Gugliara v Veras |
2019 NY Slip Op 01746 [170 AD3d 815] |
March 13, 2019 |
Appellate Division, Second Department |
Published by New York State Law Reporting Bureau pursuant to Judiciary Law § 431. |
Lawrence Gugliara, Respondent, v Stefanie Veras, Appellant. |
Carol Kahn, New York, NY, for appellant.
Michael J. Good, Brooklyn, NY, for respondent.
Rhonda R. Weir, Brooklyn, NY, attorney for the child.
In an action for a divorce and ancillary relief, the defendant appeals from a judgment of the Supreme Court, Kings County (Rachel A. Adams, J.), dated June 13, 2016. The judgment, insofar as appealed from, upon a decision after trial of the same court also dated June 13, 2016, awarded sole custody of the parties' children to the plaintiff and awarded the defendant maintenance in the sum of only $400 per month for a period of five years.
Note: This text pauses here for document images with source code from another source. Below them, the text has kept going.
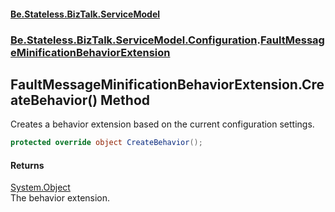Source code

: #### [Be.Stateless.BizTalk.ServiceModel](README.md 'README')
### [Be.Stateless.BizTalk.ServiceModel.Configuration](Be.Stateless.BizTalk.ServiceModel.Configuration.md 'Be.Stateless.BizTalk.ServiceModel.Configuration').[FaultMessageMinificationBehaviorExtension](FaultMessageMinificationBehaviorExtension.md 'Be.Stateless.BizTalk.ServiceModel.Configuration.FaultMessageMinificationBehaviorExtension')

## FaultMessageMinificationBehaviorExtension.CreateBehavior() Method

Creates a behavior extension based on the current configuration settings.

```csharp
protected override object CreateBehavior();
```

#### Returns
[System.Object](https://docs.microsoft.com/en-us/dotnet/api/System.Object 'System.Object')  
The behavior extension.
Ordered that the appeal from so much of the judgment as awarded sole custody of the parties' child Lawrence to the plaintiff is dismissed as academic, without costs or disbursements; and it is further,
Ordered that the judgment is affirmed insofar as reviewed, without costs or disbursements.
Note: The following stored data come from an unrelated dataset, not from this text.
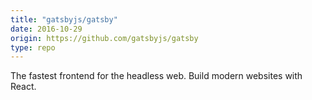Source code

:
 ```yaml
---
title: "gatsbyjs/gatsby"
date: 2016-10-29
origin: https://github.com/gatsbyjs/gatsby
type: repo
---
```


The fastest frontend for the headless web. Build modern websites with React.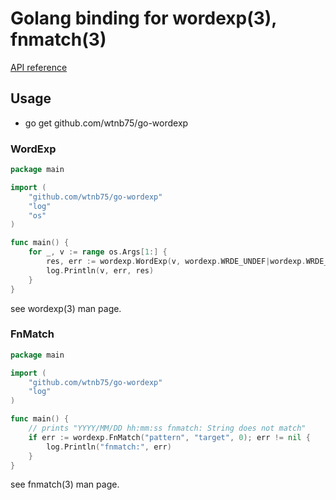 # Golang binding for wordexp(3), fnmatch(3)

[API reference](http://godoc.org/github.com/wtnb75/go-wordexp)

## Usage

- go get github.com/wtnb75/go-wordexp

### WordExp

```go
package main

import (
	"github.com/wtnb75/go-wordexp"
	"log"
	"os"
)

func main() {
	for _, v := range os.Args[1:] {
		res, err := wordexp.WordExp(v, wordexp.WRDE_UNDEF|wordexp.WRDE_NOCMD)
		log.Println(v, err, res)
	}
}
```

see wordexp(3) man page.

### FnMatch

```go
package main

import (
	"github.com/wtnb75/go-wordexp"
	"log"
)

func main() {
	// prints "YYYY/MM/DD hh:mm:ss fnmatch: String does not match"
	if err := wordexp.FnMatch("pattern", "target", 0); err != nil {
		log.Println("fnmatch:", err)
	}
}
```

see fnmatch(3) man page.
The parties were married in 2002 and had two children together. In December 2010, the plaintiff commenced this action for a divorce and ancillary relief. Following a nonjury trial, the Supreme Court awarded sole custody of the children to the plaintiff and awarded the defendant maintenance in the sum of $400 per month for a period of five years. The defendant appeals.
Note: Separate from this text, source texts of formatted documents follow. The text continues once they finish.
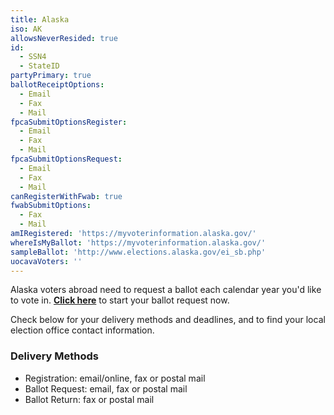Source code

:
 ```yaml
---
title: Alaska
iso: AK
allowsNeverResided: true
id:
  - SSN4
  - StateID
partyPrimary: true
ballotReceiptOptions:
  - Email
  - Fax
  - Mail
fpcaSubmitOptionsRegister:
  - Email
  - Fax
  - Mail
fpcaSubmitOptionsRequest:
  - Email
  - Fax
  - Mail
canRegisterWithFwab: true
fwabSubmitOptions:
  - Fax
  - Mail
amIRegistered: 'https://myvoterinformation.alaska.gov/'
whereIsMyBallot: 'https://myvoterinformation.alaska.gov/'
sampleBallot: 'http://www.elections.alaska.gov/ei_sb.php'
uocavaVoters: ''
---
```

Alaska voters abroad need to request a ballot each calendar year you'd like to vote in. [**Click here**](https://www.votefromabroad.org) to start your ballot request now.

Check below for your delivery methods and deadlines, and to find your local election office contact information.

### Delivery Methods

* Registration: email/online, fax or postal mail
* Ballot Request: email, fax or postal mail
* Ballot Return: fax or postal mail
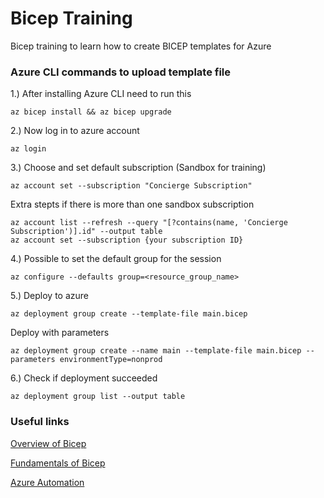 # Bicep Training
Bicep training to learn how to create BICEP templates for Azure

###  Azure CLI commands to upload template file

1.) After installing Azure CLI need to run this 
```properties
az bicep install && az bicep upgrade
```  

2.) Now log in to azure account
```properties
az login
```  

3.) Choose and set default subscription (Sandbox for training)
```properties
az account set --subscription "Concierge Subscription"
```

Extra stepts if there is more than one sandbox subscription
```properties
az account list --refresh --query "[?contains(name, 'Concierge Subscription')].id" --output table
az account set --subscription {your subscription ID}
```

4.) Possible to set the default group for the session
```properties
az configure --defaults group=<resource_group_name>
```

5.) Deploy to azure
```properties
az deployment group create --template-file main.bicep
```

Deploy with parameters
```properties
az deployment group create --name main --template-file main.bicep --parameters environmentType=nonprod
```  

6.) Check if deployment succeeded
```properties
az deployment group list --output table
```

### Useful links
[Overview of Bicep](https://learn.microsoft.com/en-us/azure/azure-resource-manager/bicep/)

[Fundamentals of Bicep](https://learn.microsoft.com/en-gb/training/paths/fundamentals-bicep/)

[Azure Automation](https://learn.microsoft.com/en-us/azure/automation/overview)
"The amount and duration of maintenance is a matter committed to the sound discretion of the trial court, and every case must be determined on its unique facts" (Culen v Culen, 157 AD3d 926, 928 [2018]). Here, considering the relevant factors, which included the length of the marriage, the standard of living of the parties, their respective ages and present and future earning capacities, and their respective income and assets (see Domestic Relations Law former § 236 [B] [6] [a]; Neumann v Hercz, 166 AD3d 790 [2018]; Gorman v Gorman, 165 AD3d 1067 [2018]), we find that the amount and duration of the award of maintenance was a provident exercise of discretion.
With respect to custody, the parties' oldest child is now 18 years old and can no longer be the subject of a custody order (see Slater-Mau v Mau, 4 AD3d 658 [2004]; Matter of Lazaro v Lazaro, 227 AD2d 402 [1996]). The Supreme Court's determination that the best interests of the parties' youngest child would be served by awarding sole custody to the plaintiff, with liberal parental access to the defendant, has a sound and substantial basis in the record and will not be disturbed (see Matter of Gooler v Gooler, 107 AD3d 712 [2013]). Mastro, J.P., Duffy, LaSalle and Iannacci, JJ., concur.